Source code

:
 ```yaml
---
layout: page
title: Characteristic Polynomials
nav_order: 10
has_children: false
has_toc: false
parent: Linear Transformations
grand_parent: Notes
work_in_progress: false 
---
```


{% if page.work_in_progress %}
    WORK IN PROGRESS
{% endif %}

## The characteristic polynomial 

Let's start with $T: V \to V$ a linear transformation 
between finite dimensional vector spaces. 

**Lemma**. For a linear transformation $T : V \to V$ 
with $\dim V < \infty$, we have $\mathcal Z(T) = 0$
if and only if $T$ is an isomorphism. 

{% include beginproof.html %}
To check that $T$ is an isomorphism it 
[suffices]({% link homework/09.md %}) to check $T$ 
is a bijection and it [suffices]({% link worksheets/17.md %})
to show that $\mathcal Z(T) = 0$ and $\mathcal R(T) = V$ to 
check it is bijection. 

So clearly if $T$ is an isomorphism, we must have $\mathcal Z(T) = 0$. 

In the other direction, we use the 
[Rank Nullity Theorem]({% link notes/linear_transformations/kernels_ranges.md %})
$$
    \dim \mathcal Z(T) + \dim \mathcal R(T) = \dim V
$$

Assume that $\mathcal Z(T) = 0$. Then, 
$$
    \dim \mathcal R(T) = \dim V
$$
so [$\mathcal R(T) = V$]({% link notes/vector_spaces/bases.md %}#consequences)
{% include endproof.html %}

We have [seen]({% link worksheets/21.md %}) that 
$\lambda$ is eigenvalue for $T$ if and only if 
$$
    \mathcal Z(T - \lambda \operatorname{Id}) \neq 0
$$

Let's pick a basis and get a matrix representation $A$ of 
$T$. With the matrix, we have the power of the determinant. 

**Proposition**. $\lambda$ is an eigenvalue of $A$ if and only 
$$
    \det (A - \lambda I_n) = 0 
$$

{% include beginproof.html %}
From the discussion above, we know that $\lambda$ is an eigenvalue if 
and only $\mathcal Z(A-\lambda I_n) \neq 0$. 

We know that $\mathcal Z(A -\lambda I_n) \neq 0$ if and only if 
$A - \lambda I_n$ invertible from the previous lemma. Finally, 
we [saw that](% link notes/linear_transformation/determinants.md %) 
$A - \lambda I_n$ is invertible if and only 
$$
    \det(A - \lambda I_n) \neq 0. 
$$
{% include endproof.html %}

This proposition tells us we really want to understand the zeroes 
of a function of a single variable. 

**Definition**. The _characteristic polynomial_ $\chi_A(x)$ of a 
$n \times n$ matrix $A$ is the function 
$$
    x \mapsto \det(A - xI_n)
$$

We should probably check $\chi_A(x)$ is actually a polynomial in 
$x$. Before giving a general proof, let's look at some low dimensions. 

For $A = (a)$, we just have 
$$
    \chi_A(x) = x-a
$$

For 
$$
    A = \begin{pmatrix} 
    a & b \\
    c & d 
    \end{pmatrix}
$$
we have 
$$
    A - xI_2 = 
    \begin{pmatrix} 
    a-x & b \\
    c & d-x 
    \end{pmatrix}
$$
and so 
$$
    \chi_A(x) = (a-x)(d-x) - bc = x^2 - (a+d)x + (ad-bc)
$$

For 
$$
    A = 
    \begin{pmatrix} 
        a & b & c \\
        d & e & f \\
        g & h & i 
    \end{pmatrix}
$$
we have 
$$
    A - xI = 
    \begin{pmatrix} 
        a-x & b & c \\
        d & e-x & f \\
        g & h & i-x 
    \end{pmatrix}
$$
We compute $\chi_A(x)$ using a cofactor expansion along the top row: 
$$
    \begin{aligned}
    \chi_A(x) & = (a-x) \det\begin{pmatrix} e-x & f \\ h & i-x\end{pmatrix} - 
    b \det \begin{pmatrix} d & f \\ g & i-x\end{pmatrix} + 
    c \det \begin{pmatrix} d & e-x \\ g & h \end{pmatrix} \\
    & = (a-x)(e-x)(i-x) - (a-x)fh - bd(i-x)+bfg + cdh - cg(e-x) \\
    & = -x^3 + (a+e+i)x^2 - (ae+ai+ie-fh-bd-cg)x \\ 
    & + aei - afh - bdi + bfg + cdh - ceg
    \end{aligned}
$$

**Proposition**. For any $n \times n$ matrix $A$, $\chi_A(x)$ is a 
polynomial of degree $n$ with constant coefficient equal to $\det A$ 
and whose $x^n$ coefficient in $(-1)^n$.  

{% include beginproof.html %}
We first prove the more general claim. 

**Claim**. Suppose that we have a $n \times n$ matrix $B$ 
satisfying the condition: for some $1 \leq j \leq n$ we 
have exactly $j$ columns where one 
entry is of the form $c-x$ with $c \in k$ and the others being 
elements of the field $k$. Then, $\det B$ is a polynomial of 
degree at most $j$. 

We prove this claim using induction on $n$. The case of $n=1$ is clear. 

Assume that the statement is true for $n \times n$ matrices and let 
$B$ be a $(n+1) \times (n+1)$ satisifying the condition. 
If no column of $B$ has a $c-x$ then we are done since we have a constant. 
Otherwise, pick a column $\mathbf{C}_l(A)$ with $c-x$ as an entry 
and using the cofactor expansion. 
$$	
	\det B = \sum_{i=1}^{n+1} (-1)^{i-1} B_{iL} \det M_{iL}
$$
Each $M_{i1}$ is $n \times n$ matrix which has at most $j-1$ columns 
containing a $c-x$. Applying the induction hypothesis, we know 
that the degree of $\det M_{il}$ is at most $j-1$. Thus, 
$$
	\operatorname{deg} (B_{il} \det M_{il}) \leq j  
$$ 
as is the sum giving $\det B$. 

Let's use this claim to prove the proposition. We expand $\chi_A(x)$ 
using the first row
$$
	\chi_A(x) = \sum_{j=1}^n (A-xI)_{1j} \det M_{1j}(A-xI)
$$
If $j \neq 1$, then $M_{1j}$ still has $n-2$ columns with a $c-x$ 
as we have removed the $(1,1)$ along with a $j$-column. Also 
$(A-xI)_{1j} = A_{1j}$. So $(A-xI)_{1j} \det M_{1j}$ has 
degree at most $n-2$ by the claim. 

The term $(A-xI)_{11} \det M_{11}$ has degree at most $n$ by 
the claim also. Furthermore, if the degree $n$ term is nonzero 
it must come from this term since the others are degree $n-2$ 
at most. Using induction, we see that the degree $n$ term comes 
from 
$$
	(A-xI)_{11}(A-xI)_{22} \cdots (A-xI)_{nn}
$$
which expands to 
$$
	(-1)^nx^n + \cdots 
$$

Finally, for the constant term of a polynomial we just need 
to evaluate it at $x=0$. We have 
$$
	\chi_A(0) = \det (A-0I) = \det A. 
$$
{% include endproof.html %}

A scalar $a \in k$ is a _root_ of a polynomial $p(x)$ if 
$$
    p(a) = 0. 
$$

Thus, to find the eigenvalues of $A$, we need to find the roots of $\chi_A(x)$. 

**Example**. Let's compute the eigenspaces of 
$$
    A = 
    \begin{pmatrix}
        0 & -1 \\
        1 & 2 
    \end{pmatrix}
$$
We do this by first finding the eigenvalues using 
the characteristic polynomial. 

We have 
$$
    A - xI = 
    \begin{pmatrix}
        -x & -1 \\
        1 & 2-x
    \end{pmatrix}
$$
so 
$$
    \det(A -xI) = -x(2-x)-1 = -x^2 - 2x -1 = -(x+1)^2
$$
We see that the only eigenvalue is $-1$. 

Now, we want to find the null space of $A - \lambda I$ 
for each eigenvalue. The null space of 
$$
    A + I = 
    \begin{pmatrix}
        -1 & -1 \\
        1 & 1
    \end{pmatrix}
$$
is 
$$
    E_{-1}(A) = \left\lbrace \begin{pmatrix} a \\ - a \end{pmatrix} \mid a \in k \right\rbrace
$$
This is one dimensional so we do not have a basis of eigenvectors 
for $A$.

------------------------------------------------

■ Exercise directions
Make an exact copy of the records.

■ Written solution
Source code

:
 ```yaml
---
layout: page
title: Characteristic Polynomials
nav_order: 10
has_children: false
has_toc: false
parent: Linear Transformations
grand_parent: Notes
work_in_progress: false 
---
```


{% if page.work_in_progress %}
    WORK IN PROGRESS
{% endif %}

## The characteristic polynomial 

Let's start with $T: V \to V$ a linear transformation 
between finite dimensional vector spaces. 

**Lemma**. For a linear transformation $T : V \to V$ 
with $\dim V < \infty$, we have $\mathcal Z(T) = 0$
if and only if $T$ is an isomorphism. 

{% include beginproof.html %}
To check that $T$ is an isomorphism it 
[suffices]({% link homework/09.md %}) to check $T$ 
is a bijection and it [suffices]({% link worksheets/17.md %})
to show that $\mathcal Z(T) = 0$ and $\mathcal R(T) = V$ to 
check it is bijection. 

So clearly if $T$ is an isomorphism, we must have $\mathcal Z(T) = 0$. 

In the other direction, we use the 
[Rank Nullity Theorem]({% link notes/linear_transformations/kernels_ranges.md %})
$$
    \dim \mathcal Z(T) + \dim \mathcal R(T) = \dim V
$$

Assume that $\mathcal Z(T) = 0$. Then, 
$$
    \dim \mathcal R(T) = \dim V
$$
so [$\mathcal R(T) = V$]({% link notes/vector_spaces/bases.md %}#consequences)
{% include endproof.html %}

We have [seen]({% link worksheets/21.md %}) that 
$\lambda$ is eigenvalue for $T$ if and only if 
$$
    \mathcal Z(T - \lambda \operatorname{Id}) \neq 0
$$

Let's pick a basis and get a matrix representation $A$ of 
$T$. With the matrix, we have the power of the determinant. 

**Proposition**. $\lambda$ is an eigenvalue of $A$ if and only 
$$
    \det (A - \lambda I_n) = 0 
$$

{% include beginproof.html %}
From the discussion above, we know that $\lambda$ is an eigenvalue if 
and only $\mathcal Z(A-\lambda I_n) \neq 0$. 

We know that $\mathcal Z(A -\lambda I_n) \neq 0$ if and only if 
$A - \lambda I_n$ invertible from the previous lemma. Finally, 
we [saw that](% link notes/linear_transformation/determinants.md %) 
$A - \lambda I_n$ is invertible if and only 
$$
    \det(A - \lambda I_n) \neq 0. 
$$
{% include endproof.html %}

This proposition tells us we really want to understand the zeroes 
of a function of a single variable. 

**Definition**. The _characteristic polynomial_ $\chi_A(x)$ of a 
$n \times n$ matrix $A$ is the function 
$$
    x \mapsto \det(A - xI_n)
$$

We should probably check $\chi_A(x)$ is actually a polynomial in 
$x$. Before giving a general proof, let's look at some low dimensions. 

For $A = (a)$, we just have 
$$
    \chi_A(x) = x-a
$$

For 
$$
    A = \begin{pmatrix} 
    a & b \\
    c & d 
    \end{pmatrix}
$$
we have 
$$
    A - xI_2 = 
    \begin{pmatrix} 
    a-x & b \\
    c & d-x 
    \end{pmatrix}
$$
and so 
$$
    \chi_A(x) = (a-x)(d-x) - bc = x^2 - (a+d)x + (ad-bc)
$$

For 
$$
    A = 
    \begin{pmatrix} 
        a & b & c \\
        d & e & f \\
        g & h & i 
    \end{pmatrix}
$$
we have 
$$
    A - xI = 
    \begin{pmatrix} 
        a-x & b & c \\
        d & e-x & f \\
        g & h & i-x 
    \end{pmatrix}
$$
We compute $\chi_A(x)$ using a cofactor expansion along the top row: 
$$
    \begin{aligned}
    \chi_A(x) & = (a-x) \det\begin{pmatrix} e-x & f \\ h & i-x\end{pmatrix} - 
    b \det \begin{pmatrix} d & f \\ g & i-x\end{pmatrix} + 
    c \det \begin{pmatrix} d & e-x \\ g & h \end{pmatrix} \\
    & = (a-x)(e-x)(i-x) - (a-x)fh - bd(i-x)+bfg + cdh - cg(e-x) \\
    & = -x^3 + (a+e+i)x^2 - (ae+ai+ie-fh-bd-cg)x \\ 
    & + aei - afh - bdi + bfg + cdh - ceg
    \end{aligned}
$$

**Proposition**. For any $n \times n$ matrix $A$, $\chi_A(x)$ is a 
polynomial of degree $n$ with constant coefficient equal to $\det A$ 
and whose $x^n$ coefficient in $(-1)^n$.  

{% include beginproof.html %}
We first prove the more general claim. 

**Claim**. Suppose that we have a $n \times n$ matrix $B$ 
satisfying the condition: for some $1 \leq j \leq n$ we 
have exactly $j$ columns where one 
entry is of the form $c-x$ with $c \in k$ and the others being 
elements of the field $k$. Then, $\det B$ is a polynomial of 
degree at most $j$. 

We prove this claim using induction on $n$. The case of $n=1$ is clear. 

Assume that the statement is true for $n \times n$ matrices and let 
$B$ be a $(n+1) \times (n+1)$ satisifying the condition. 
If no column of $B$ has a $c-x$ then we are done since we have a constant. 
Otherwise, pick a column $\mathbf{C}_l(A)$ with $c-x$ as an entry 
and using the cofactor expansion. 
$$	
	\det B = \sum_{i=1}^{n+1} (-1)^{i-1} B_{iL} \det M_{iL}
$$
Each $M_{i1}$ is $n \times n$ matrix which has at most $j-1$ columns 
containing a $c-x$. Applying the induction hypothesis, we know 
that the degree of $\det M_{il}$ is at most $j-1$. Thus, 
$$
	\operatorname{deg} (B_{il} \det M_{il}) \leq j  
$$ 
as is the sum giving $\det B$. 

Let's use this claim to prove the proposition. We expand $\chi_A(x)$ 
using the first row
$$
	\chi_A(x) = \sum_{j=1}^n (A-xI)_{1j} \det M_{1j}(A-xI)
$$
If $j \neq 1$, then $M_{1j}$ still has $n-2$ columns with a $c-x$ 
as we have removed the $(1,1)$ along with a $j$-column. Also 
$(A-xI)_{1j} = A_{1j}$. So $(A-xI)_{1j} \det M_{1j}$ has 
degree at most $n-2$ by the claim. 

The term $(A-xI)_{11} \det M_{11}$ has degree at most $n$ by 
the claim also. Furthermore, if the degree $n$ term is nonzero 
it must come from this term since the others are degree $n-2$ 
at most. Using induction, we see that the degree $n$ term comes 
from 
$$
	(A-xI)_{11}(A-xI)_{22} \cdots (A-xI)_{nn}
$$
which expands to 
$$
	(-1)^nx^n + \cdots 
$$

Finally, for the constant term of a polynomial we just need 
to evaluate it at $x=0$. We have 
$$
	\chi_A(0) = \det (A-0I) = \det A. 
$$
{% include endproof.html %}

A scalar $a \in k$ is a _root_ of a polynomial $p(x)$ if 
$$
    p(a) = 0. 
$$

Thus, to find the eigenvalues of $A$, we need to find the roots of $\chi_A(x)$. 

**Example**. Let's compute the eigenspaces of 
$$
    A = 
    \begin{pmatrix}
        0 & -1 \\
        1 & 2 
    \end{pmatrix}
$$
We do this by first finding the eigenvalues using 
the characteristic polynomial. 

We have 
$$
    A - xI = 
    \begin{pmatrix}
        -x & -1 \\
        1 & 2-x
    \end{pmatrix}
$$
so 
$$
    \det(A -xI) = -x(2-x)-1 = -x^2 - 2x -1 = -(x+1)^2
$$
We see that the only eigenvalue is $-1$. 

Now, we want to find the null space of $A - \lambda I$ 
for each eigenvalue. The null space of 
$$
    A + I = 
    \begin{pmatrix}
        -1 & -1 \\
        1 & 1
    \end{pmatrix}
$$
is 
$$
    E_{-1}(A) = \left\lbrace \begin{pmatrix} a \\ - a \end{pmatrix} \mid a \in k \right\rbrace
$$
This is one dimensional so we do not have a basis of eigenvectors 
for $A$.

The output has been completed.